*** Task material Section Begins ***
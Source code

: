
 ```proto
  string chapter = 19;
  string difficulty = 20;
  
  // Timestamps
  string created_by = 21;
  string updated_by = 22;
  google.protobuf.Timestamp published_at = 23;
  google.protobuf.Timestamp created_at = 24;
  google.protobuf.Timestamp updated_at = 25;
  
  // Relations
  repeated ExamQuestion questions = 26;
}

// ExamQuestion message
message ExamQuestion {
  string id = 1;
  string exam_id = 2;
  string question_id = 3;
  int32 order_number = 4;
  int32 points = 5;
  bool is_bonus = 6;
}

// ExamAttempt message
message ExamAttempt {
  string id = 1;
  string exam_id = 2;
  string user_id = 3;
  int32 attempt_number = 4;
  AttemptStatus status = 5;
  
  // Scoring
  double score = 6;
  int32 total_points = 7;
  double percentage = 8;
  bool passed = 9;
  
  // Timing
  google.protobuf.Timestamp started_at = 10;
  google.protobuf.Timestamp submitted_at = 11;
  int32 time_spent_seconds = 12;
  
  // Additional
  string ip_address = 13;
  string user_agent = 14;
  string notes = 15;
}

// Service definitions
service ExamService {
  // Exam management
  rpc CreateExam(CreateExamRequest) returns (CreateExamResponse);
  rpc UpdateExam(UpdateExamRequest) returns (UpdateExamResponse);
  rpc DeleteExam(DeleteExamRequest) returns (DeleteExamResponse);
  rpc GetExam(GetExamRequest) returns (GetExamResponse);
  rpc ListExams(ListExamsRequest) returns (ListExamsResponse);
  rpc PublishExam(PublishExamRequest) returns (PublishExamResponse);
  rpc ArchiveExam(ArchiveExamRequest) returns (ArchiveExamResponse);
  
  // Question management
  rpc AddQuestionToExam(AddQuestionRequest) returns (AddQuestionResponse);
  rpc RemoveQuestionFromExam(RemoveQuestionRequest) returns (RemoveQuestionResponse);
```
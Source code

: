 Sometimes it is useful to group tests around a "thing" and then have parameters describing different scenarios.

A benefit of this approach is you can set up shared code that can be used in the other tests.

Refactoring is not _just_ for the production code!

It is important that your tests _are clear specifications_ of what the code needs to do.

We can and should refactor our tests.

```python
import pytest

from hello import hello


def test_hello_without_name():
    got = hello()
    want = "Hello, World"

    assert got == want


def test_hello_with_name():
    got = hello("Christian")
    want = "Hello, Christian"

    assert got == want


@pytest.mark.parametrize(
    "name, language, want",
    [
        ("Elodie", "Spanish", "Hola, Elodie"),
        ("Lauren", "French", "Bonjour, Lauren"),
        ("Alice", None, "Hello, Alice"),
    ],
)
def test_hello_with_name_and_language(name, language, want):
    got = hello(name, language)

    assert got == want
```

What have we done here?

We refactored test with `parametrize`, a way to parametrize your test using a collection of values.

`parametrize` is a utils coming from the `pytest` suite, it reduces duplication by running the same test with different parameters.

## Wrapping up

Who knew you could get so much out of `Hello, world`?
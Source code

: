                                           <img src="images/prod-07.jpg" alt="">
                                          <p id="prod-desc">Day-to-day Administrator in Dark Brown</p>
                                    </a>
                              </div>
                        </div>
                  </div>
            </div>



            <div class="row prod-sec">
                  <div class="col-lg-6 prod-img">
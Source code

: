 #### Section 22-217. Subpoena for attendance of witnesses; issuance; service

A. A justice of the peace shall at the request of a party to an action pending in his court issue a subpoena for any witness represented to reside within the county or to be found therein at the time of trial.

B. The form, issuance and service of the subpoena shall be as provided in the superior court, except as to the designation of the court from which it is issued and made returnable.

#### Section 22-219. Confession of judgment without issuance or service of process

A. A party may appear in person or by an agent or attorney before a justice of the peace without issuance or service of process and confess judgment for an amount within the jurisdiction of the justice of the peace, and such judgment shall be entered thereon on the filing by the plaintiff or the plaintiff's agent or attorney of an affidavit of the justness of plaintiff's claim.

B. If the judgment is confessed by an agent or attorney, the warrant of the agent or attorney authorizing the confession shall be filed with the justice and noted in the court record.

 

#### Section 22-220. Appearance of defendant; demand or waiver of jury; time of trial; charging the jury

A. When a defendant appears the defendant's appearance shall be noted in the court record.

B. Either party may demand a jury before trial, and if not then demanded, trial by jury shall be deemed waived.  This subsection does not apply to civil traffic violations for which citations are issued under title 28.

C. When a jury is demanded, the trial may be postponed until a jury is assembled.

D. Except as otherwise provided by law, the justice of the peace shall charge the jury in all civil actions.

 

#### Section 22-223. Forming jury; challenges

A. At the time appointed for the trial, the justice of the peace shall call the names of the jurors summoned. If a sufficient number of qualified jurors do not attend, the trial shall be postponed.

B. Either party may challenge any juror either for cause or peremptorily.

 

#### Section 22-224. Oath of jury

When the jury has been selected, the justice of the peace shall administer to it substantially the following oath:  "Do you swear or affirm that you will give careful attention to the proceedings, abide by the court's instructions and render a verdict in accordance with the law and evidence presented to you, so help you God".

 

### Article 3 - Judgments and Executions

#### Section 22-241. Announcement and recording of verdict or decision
*** Task material Section Ends ***
• Instructions for the task: Restate the data above word for word, please.

• Solution for this problem:
Source code

:
 ```proto
  string chapter = 19;
  string difficulty = 20;
  
  // Timestamps
  string created_by = 21;
  string updated_by = 22;
  google.protobuf.Timestamp published_at = 23;
  google.protobuf.Timestamp created_at = 24;
  google.protobuf.Timestamp updated_at = 25;
  
  // Relations
  repeated ExamQuestion questions = 26;
}

// ExamQuestion message
message ExamQuestion {
  string id = 1;
  string exam_id = 2;
  string question_id = 3;
  int32 order_number = 4;
  int32 points = 5;
  bool is_bonus = 6;
}

// ExamAttempt message
message ExamAttempt {
  string id = 1;
  string exam_id = 2;
  string user_id = 3;
  int32 attempt_number = 4;
  AttemptStatus status = 5;
  
  // Scoring
  double score = 6;
  int32 total_points = 7;
  double percentage = 8;
  bool passed = 9;
  
  // Timing
  google.protobuf.Timestamp started_at = 10;
  google.protobuf.Timestamp submitted_at = 11;
  int32 time_spent_seconds = 12;
  
  // Additional
  string ip_address = 13;
  string user_agent = 14;
  string notes = 15;
}

// Service definitions
service ExamService {
  // Exam management
  rpc CreateExam(CreateExamRequest) returns (CreateExamResponse);
  rpc UpdateExam(UpdateExamRequest) returns (UpdateExamResponse);
  rpc DeleteExam(DeleteExamRequest) returns (DeleteExamResponse);
  rpc GetExam(GetExamRequest) returns (GetExamResponse);
  rpc ListExams(ListExamsRequest) returns (ListExamsResponse);
  rpc PublishExam(PublishExamRequest) returns (PublishExamResponse);
  rpc ArchiveExam(ArchiveExamRequest) returns (ArchiveExamResponse);
  
  // Question management
  rpc AddQuestionToExam(AddQuestionRequest) returns (AddQuestionResponse);
  rpc RemoveQuestionFromExam(RemoveQuestionRequest) returns (RemoveQuestionResponse);
```
Source code

: Sometimes it is useful to group tests around a "thing" and then have parameters describing different scenarios.

A benefit of this approach is you can set up shared code that can be used in the other tests.

Refactoring is not _just_ for the production code!

It is important that your tests _are clear specifications_ of what the code needs to do.

We can and should refactor our tests.

```python
import pytest

from hello import hello


def test_hello_without_name():
    got = hello()
    want = "Hello, World"

    assert got == want


def test_hello_with_name():
    got = hello("Christian")
    want = "Hello, Christian"

    assert got == want


@pytest.mark.parametrize(
    "name, language, want",
    [
        ("Elodie", "Spanish", "Hola, Elodie"),
        ("Lauren", "French", "Bonjour, Lauren"),
        ("Alice", None, "Hello, Alice"),
    ],
)
def test_hello_with_name_and_language(name, language, want):
    got = hello(name, language)

    assert got == want
```

What have we done here?

We refactored test with `parametrize`, a way to parametrize your test using a collection of values.

`parametrize` is a utils coming from the `pytest` suite, it reduces duplication by running the same test with different parameters.

## Wrapping up

Who knew you could get so much out of `Hello, world`?
Source code

:                                           <img src="images/prod-07.jpg" alt="">
                                          <p id="prod-desc">Day-to-day Administrator in Dark Brown</p>
                                    </a>
                              </div>
                        </div>
                  </div>
            </div>



            <div class="row prod-sec">
                  <div class="col-lg-6 prod-img">
Source code

: #### Section 22-217. Subpoena for attendance of witnesses; issuance; service

A. A justice of the peace shall at the request of a party to an action pending in his court issue a subpoena for any witness represented to reside within the county or to be found therein at the time of trial.

B. The form, issuance and service of the subpoena shall be as provided in the superior court, except as to the designation of the court from which it is issued and made returnable.

#### Section 22-219. Confession of judgment without issuance or service of process

A. A party may appear in person or by an agent or attorney before a justice of the peace without issuance or service of process and confess judgment for an amount within the jurisdiction of the justice of the peace, and such judgment shall be entered thereon on the filing by the plaintiff or the plaintiff's agent or attorney of an affidavit of the justness of plaintiff's claim.

B. If the judgment is confessed by an agent or attorney, the warrant of the agent or attorney authorizing the confession shall be filed with the justice and noted in the court record.

 

#### Section 22-220. Appearance of defendant; demand or waiver of jury; time of trial; charging the jury

A. When a defendant appears the defendant's appearance shall be noted in the court record.

B. Either party may demand a jury before trial, and if not then demanded, trial by jury shall be deemed waived.  This subsection does not apply to civil traffic violations for which citations are issued under title 28.

C. When a jury is demanded, the trial may be postponed until a jury is assembled.

D. Except as otherwise provided by law, the justice of the peace shall charge the jury in all civil actions.

 

#### Section 22-223. Forming jury; challenges

A. At the time appointed for the trial, the justice of the peace shall call the names of the jurors summoned. If a sufficient number of qualified jurors do not attend, the trial shall be postponed.

B. Either party may challenge any juror either for cause or peremptorily.

 

#### Section 22-224. Oath of jury

When the jury has been selected, the justice of the peace shall administer to it substantially the following oath:  "Do you swear or affirm that you will give careful attention to the proceedings, abide by the court's instructions and render a verdict in accordance with the law and evidence presented to you, so help you God".

 

### Article 3 - Judgments and Executions

#### Section 22-241. Announcement and recording of verdict or decision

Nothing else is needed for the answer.